Former trade union of the United Kingdom

The Furniture, Timber and Allied Trades Union (FTAT) was a trade union in the United Kingdom.

==History==
The union was founded in 1971 by the merger of the National Union of Furniture Trade Operatives (NUFTO) and the Amalgamated Society of Woodcutting Machinists. In 1978, the National Union of Funeral Service Operatives merged with it, while the National Society of Brushmakers and General Workers joined in 1983. The following year, its total membership was 85,407. The union was a member of the Confederation of Shipbuilding and Engineering Unions.

Initially, the union had six trade groups, reduced to five in the 1980s: upholstery, soft furnishing and bedding, woodcutting machinists, funeral services, flat glass and processing, and supervisory and clerical.

The union was known for its left-wing outlook, inherited from NUFTO. In the 1981 Labour Party deputy leadership election, it supported Tony Benn.

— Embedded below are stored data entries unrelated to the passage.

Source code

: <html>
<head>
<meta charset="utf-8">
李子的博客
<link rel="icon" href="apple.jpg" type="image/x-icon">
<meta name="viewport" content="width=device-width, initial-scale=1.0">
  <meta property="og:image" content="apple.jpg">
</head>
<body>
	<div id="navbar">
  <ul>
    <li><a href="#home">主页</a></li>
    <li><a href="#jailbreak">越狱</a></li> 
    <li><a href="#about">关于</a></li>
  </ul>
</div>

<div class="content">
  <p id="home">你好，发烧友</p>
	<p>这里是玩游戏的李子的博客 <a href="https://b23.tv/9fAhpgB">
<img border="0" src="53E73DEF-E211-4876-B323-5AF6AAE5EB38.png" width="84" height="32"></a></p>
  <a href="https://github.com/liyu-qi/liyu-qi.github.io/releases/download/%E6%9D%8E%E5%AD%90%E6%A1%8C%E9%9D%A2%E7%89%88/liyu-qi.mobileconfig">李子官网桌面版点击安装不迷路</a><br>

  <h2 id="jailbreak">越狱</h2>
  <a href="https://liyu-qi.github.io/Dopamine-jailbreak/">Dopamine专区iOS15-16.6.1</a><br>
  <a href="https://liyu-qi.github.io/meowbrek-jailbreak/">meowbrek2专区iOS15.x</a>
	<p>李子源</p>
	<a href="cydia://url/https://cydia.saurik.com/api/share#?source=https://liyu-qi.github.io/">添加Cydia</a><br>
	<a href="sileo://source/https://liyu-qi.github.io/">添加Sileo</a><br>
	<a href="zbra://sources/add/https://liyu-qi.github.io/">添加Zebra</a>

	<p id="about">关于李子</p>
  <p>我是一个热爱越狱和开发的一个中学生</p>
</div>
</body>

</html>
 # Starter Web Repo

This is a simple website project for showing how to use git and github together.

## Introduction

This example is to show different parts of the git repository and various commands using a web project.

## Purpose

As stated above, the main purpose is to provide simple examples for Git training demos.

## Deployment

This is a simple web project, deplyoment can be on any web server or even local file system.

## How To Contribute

Some of FTAT's Silentnight members, based in Barnoldswick, were involved in Britain's longest ever strike, from 1985 until 1987.

By 1993, membership was down to 31,642, and the union merged with the GMB, forming the bulk of its new "Construction, Furniture, Timber and Allied" section.

==Election results==
The union sponsored Labour Party candidates in several Parliamentary elections.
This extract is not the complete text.